* Exercise details
Print exactly the lines from the one that contains "use the debug option" through the final line of the entries below, both included, and nothing else; omit the pictures.

* Supplied material
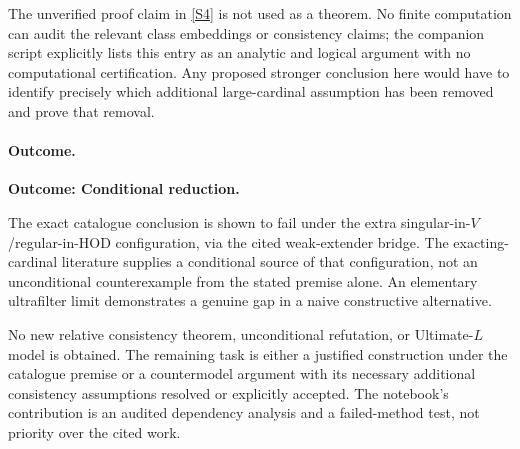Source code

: \documentclass[11pt,a4paper]{article}
\numberwithin{equation}{section}
\newcommand{\sref}[2]{\hyperlink{source:#1:#2}{[S#2]}}
\begin{document}
The unverified proof claim in \sref{30006711}{4} is not used as a theorem. No
finite computation can audit the relevant class embeddings or consistency
claims; the companion script explicitly lists this entry as an analytic
and logical argument with no computational certification. Any proposed
stronger conclusion here would have to identify precisely which additional
large-cardinal assumption has been removed and prove that removal.

\paragraph{Outcome.}
\textbf{Outcome: Conditional reduction.}

The exact catalogue conclusion is shown to fail under the extra
singular-in-$V$/regular-in-HOD configuration, via the cited weak-extender
bridge. The exacting-cardinal literature supplies a conditional source of
that configuration, not an unconditional counterexample from the stated
premise alone. An elementary ultrafilter limit demonstrates a genuine gap
in a naive constructive alternative.

No new relative consistency theorem, unconditional refutation, or
Ultimate-$L$ model is obtained. The remaining task is either a justified
construction under the catalogue premise or a countermodel argument with
its necessary additional consistency assumptions resolved or explicitly
accepted. The notebook's contribution is an audited dependency analysis
and a failed-method test, not priority over the cited work.

\needspace{170mm}
\end{document}
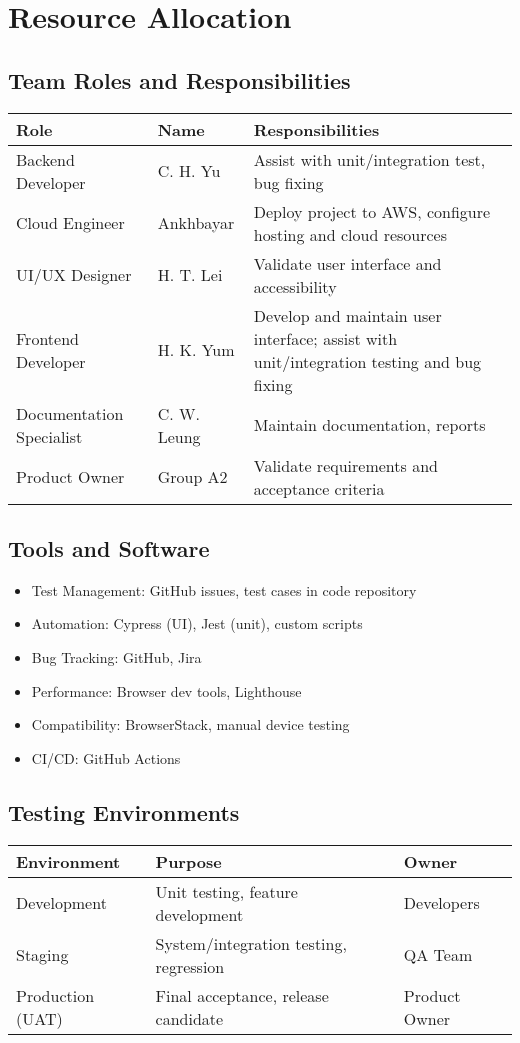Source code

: \documentclass[a4paper,11pt]{scrartcl}
\begin{document}
\section{Resource Allocation}

\subsection{Team Roles and Responsibilities}
\begin{tabularx}{\textwidth}{l l X}
\toprule
Role & Name & Responsibilities \\
\midrule
Backend Developer & C. H. Yu & Assist with unit/integration test, bug fixing \\
Cloud Engineer & Ankhbayar & Deploy project to AWS, configure hosting and cloud resources \\
UI/UX Designer & H. T. Lei & Validate user interface and accessibility \\
Frontend Developer & H. K. Yum & Develop and maintain user interface; assist with unit/integration testing and bug fixing \\
Documentation Specialist & C. W. Leung & Maintain documentation, reports \\
Product Owner & Group A2 & Validate requirements and acceptance criteria \\
\bottomrule
\end{tabularx}

\subsection{Tools and Software}
\begin{itemize}[leftmargin=*]
    \item Test Management: GitHub issues, test cases in code repository
    \item Automation: Cypress (UI), Jest (unit), custom scripts
    \item Bug Tracking: GitHub, Jira
    \item Performance: Browser dev tools, Lighthouse
    \item Compatibility: BrowserStack, manual device testing
    \item CI/CD: GitHub Actions
\end{itemize}

\subsection{Testing Environments}
\begin{tabularx}{\textwidth}{l X l}
\toprule
Environment & Purpose & Owner \\
\midrule
Development & Unit testing, feature development & Developers \\
Staging & System/integration testing, regression & QA Team \\
Production (UAT) & Final acceptance, release candidate & Product Owner \\
\bottomrule
\end{tabularx}
\end{document}
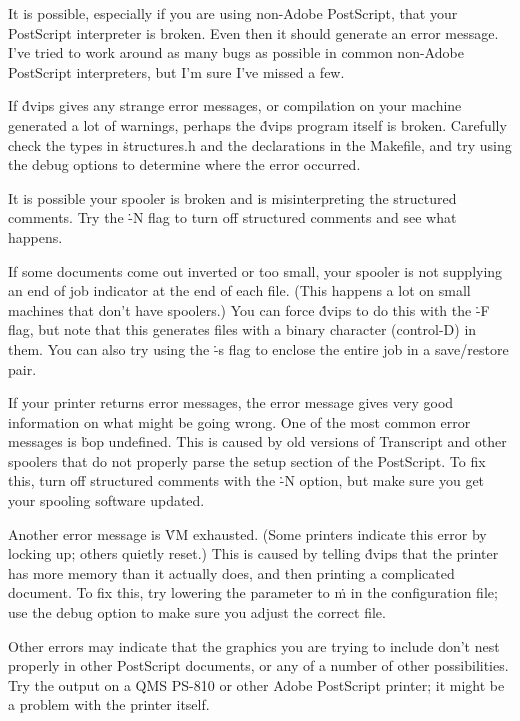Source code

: It is possible, especially if you are using non-Adobe PostScript,
that your PostScript interpreter is broken.  Even then it should
generate an error message.  I've tried to work around as many bugs
as possible in common non-Adobe PostScript interpreters, but I'm
sure I've missed a few.

If \.{dvips} gives any strange error messages, or compilation on your
machine generated a lot of warnings, perhaps the \.{dvips} program
itself is broken.  Carefully check the types in \.{structures.h} and
the declarations in the \.{Makefile}, and try using the debug options
to determine where the error occurred.

It is possible your spooler is broken and is misinterpreting the
structured comments.  Try the \.{-N} flag to turn off
structured comments and see what happens.


If some documents come out inverted or too small, your spooler is not
supplying an end of job indicator at the end of each file.  (This happens
a lot on small machines that don't have spoolers.)  You can
force \.{dvips} to do this with the \.{-F} flag, but note that this
generates files with a binary character (control-D) in them.  You can
also try using the \.{-s} flag to enclose the entire job in a save/restore
pair.


If your printer returns error messages, the error message gives very
good information on what might be going wrong.  One of the most common
error messages is \.{bop undefined}.  This is caused by old versions
of Transcript and other spoolers that do not properly parse the
setup section of the PostScript.  To fix this, turn off structured
comments with the \.{-N} option, but make sure you get your spooling
software updated.

Another error message is \.{VM exhausted}.  (Some printers indicate
this error by locking up; others quietly reset.)  This is caused by telling
\.{dvips} that the printer has more memory than it actually does, and
then printing a complicated document.  To fix this, try lowering the
parameter to \.{m} in the configuration file; use the debug option
to make sure you adjust the correct file.

Other errors may indicate that the graphics you are trying to include
don't nest properly in other PostScript documents, or any of a number of
other possibilities.  Try the output on a QMS PS-810 or other Adobe
PostScript printer; it might be a problem with the printer itself.


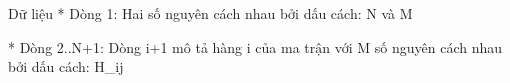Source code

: Dữ liệu
* Dòng 1: Hai số nguyên cách nhau bởi dấu cách: N và M  

   * Dòng 2..N+1: Dòng i+1 mô tả hàng i của ma trận với M số nguyên cách nhau bởi dấu cách: H\_ij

* Response area
parameter to \.{m} in the configuration file; use the debug option
to make sure you adjust the correct file.

Other errors may indicate that the graphics you are trying to include
don't nest properly in other PostScript documents, or any of a number of
other possibilities.  Try the output on a QMS PS-810 or other Adobe
PostScript printer; it might be a problem with the printer itself.


Source code

: Dữ liệu
* Dòng 1: Hai số nguyên cách nhau bởi dấu cách: N và M  

   * Dòng 2..N+1: Dòng i+1 mô tả hàng i của ma trận với M số nguyên cách nhau bởi dấu cách: H\_ij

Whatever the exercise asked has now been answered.